International Investing. It's not Foreign.
by Kevin Dehod
As Canadian-based investors, we have a tendency to be more comfortable investing in stocks that trade on the Toronto Stock Exchange (S&P/TSX Composite Index). We filter our investment universe around the companies we know and that we hear about in our local financial media.
Over the course of my 24 year career, I have found that, more often than not, when I discuss international investing with clients and other potential investors, there is initially a strong perception that international investing is foreign, and because of its unfamiliarity it must also entail more risk. (Note: we define international investing as investing in those companies that are domiciled outside of North America).

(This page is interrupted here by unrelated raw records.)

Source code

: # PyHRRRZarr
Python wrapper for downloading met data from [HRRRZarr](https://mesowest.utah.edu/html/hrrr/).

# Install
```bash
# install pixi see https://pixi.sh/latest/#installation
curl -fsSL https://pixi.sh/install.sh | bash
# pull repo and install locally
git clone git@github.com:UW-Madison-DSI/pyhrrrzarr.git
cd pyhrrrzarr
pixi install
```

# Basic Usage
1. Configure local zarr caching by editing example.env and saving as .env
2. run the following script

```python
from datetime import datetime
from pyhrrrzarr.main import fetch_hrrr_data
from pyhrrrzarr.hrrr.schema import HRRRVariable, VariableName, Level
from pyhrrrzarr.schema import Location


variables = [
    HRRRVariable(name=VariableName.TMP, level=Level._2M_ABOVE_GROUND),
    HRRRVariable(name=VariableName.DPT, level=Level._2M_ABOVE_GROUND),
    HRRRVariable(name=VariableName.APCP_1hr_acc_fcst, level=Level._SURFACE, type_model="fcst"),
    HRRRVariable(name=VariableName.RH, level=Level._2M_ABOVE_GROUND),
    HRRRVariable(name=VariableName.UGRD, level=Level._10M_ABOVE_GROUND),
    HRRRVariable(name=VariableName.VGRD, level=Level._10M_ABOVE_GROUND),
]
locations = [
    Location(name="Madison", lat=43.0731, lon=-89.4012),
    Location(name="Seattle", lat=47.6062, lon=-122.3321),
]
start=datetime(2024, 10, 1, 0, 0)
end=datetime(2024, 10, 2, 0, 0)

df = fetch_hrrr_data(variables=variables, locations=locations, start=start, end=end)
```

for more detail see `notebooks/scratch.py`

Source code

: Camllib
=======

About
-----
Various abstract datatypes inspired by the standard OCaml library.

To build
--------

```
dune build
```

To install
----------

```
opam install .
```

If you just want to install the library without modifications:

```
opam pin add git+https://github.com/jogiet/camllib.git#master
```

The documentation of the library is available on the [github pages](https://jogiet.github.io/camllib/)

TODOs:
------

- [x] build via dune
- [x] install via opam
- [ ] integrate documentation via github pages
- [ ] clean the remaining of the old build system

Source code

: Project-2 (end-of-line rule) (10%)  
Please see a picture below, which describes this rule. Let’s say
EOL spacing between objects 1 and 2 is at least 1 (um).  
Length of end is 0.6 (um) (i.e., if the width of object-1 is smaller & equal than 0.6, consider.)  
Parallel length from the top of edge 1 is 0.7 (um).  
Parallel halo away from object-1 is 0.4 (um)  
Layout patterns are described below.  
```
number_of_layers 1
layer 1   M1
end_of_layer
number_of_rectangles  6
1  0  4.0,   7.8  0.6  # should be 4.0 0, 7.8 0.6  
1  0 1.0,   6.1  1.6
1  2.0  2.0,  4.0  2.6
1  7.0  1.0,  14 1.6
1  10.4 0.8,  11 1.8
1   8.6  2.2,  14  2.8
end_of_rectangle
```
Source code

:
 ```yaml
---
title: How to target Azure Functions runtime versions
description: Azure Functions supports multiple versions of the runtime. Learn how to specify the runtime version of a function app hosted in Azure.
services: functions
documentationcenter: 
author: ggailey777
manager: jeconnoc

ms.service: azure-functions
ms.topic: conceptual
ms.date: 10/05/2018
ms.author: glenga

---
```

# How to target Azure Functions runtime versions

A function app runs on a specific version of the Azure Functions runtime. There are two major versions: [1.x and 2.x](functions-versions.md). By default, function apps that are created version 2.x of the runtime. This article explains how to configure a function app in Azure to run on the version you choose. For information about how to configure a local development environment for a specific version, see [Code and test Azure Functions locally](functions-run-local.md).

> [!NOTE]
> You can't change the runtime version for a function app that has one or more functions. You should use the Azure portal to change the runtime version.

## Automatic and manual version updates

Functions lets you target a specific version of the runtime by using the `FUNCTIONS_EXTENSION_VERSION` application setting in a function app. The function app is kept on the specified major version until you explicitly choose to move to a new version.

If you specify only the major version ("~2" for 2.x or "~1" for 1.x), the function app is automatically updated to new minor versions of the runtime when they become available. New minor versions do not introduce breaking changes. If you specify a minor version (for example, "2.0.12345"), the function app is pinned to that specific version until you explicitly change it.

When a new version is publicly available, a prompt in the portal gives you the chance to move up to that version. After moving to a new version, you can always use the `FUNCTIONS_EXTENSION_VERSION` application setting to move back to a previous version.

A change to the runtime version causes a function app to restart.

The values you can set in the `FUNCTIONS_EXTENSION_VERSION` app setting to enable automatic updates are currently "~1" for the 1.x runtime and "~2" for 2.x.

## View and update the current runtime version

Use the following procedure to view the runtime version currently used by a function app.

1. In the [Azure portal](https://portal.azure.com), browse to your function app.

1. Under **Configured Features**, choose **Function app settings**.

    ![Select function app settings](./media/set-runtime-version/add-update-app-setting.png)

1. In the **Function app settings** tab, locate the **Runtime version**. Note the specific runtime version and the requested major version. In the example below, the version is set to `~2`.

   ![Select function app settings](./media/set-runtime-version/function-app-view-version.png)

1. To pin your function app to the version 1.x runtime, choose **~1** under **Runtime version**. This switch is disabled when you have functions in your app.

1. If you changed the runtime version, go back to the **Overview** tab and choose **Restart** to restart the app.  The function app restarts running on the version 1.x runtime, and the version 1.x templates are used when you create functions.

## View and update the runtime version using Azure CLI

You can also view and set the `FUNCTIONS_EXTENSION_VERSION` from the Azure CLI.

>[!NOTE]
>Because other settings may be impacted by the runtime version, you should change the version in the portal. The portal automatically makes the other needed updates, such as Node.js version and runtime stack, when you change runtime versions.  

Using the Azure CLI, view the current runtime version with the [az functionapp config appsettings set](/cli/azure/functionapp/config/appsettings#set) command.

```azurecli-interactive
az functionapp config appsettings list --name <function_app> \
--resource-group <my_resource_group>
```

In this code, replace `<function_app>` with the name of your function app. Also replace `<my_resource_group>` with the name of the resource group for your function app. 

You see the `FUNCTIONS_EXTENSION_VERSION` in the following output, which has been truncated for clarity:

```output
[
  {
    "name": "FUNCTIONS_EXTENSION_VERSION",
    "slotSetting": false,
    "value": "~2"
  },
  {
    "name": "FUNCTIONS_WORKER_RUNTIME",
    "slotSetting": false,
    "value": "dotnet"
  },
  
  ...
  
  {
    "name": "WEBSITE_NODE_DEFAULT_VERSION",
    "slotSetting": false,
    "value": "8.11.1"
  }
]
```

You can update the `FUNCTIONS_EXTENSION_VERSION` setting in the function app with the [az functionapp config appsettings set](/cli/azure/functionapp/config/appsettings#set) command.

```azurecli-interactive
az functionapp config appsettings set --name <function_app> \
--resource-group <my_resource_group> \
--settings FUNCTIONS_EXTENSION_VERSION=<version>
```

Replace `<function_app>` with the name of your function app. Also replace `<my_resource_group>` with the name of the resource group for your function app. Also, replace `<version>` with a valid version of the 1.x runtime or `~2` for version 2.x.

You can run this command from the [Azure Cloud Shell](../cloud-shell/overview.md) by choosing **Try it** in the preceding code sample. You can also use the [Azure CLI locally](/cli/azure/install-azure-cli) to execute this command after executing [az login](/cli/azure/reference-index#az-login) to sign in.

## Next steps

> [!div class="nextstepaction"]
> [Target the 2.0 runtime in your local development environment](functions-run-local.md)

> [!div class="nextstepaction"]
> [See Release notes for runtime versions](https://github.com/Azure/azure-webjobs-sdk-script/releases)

In our recently launched international video we address two misconceptions surrounding international investing. First, is it foreign? And second, is it riskier? International companies are embedded in our everyday lives, and as Canadians, we use their goods and services on a daily basis. See Figure 1 for a list of some of our international holdings and their products which Canadians use frequently.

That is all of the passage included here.